Excerpts from a dataset:
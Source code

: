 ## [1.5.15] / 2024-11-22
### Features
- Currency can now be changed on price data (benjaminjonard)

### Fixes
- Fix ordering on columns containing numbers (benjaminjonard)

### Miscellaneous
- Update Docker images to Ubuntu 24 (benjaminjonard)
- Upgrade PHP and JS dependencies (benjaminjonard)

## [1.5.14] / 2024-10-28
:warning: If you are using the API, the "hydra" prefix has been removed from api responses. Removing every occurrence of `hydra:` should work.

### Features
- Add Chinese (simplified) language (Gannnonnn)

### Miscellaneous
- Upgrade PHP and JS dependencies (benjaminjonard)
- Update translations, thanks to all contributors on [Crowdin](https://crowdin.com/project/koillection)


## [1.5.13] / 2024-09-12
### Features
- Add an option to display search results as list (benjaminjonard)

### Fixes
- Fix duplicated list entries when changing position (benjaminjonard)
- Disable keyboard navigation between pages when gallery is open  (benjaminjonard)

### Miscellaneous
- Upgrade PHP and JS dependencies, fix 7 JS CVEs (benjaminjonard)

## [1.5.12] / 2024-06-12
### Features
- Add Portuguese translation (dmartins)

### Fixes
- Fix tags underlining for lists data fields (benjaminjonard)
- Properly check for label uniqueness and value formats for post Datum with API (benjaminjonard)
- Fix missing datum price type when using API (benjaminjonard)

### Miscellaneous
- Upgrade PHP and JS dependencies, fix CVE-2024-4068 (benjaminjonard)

## What needs to be done
Each entry shown above is to be duplicated exactly.

## Answer section
Source code

: ## [1.5.15] / 2024-11-22
### Features
- Currency can now be changed on price data (benjaminjonard)

### Fixes
- Fix ordering on columns containing numbers (benjaminjonard)

### Miscellaneous
- Update Docker images to Ubuntu 24 (benjaminjonard)
- Upgrade PHP and JS dependencies (benjaminjonard)

## [1.5.14] / 2024-10-28
:warning: If you are using the API, the "hydra" prefix has been removed from api responses. Removing every occurrence of `hydra:` should work.

### Features
- Add Chinese (simplified) language (Gannnonnn)

### Miscellaneous
- Upgrade PHP and JS dependencies (benjaminjonard)
- Update translations, thanks to all contributors on [Crowdin](https://crowdin.com/project/koillection)


## [1.5.13] / 2024-09-12
### Features
- Add an option to display search results as list (benjaminjonard)

### Fixes
- Fix duplicated list entries when changing position (benjaminjonard)
- Disable keyboard navigation between pages when gallery is open  (benjaminjonard)

### Miscellaneous
- Upgrade PHP and JS dependencies, fix 7 JS CVEs (benjaminjonard)

## [1.5.12] / 2024-06-12
### Features
- Add Portuguese translation (dmartins)

### Fixes
- Fix tags underlining for lists data fields (benjaminjonard)
- Properly check for label uniqueness and value formats for post Datum with API (benjaminjonard)
- Fix missing datum price type when using API (benjaminjonard)

### Miscellaneous
- Upgrade PHP and JS dependencies, fix CVE-2024-4068 (benjaminjonard)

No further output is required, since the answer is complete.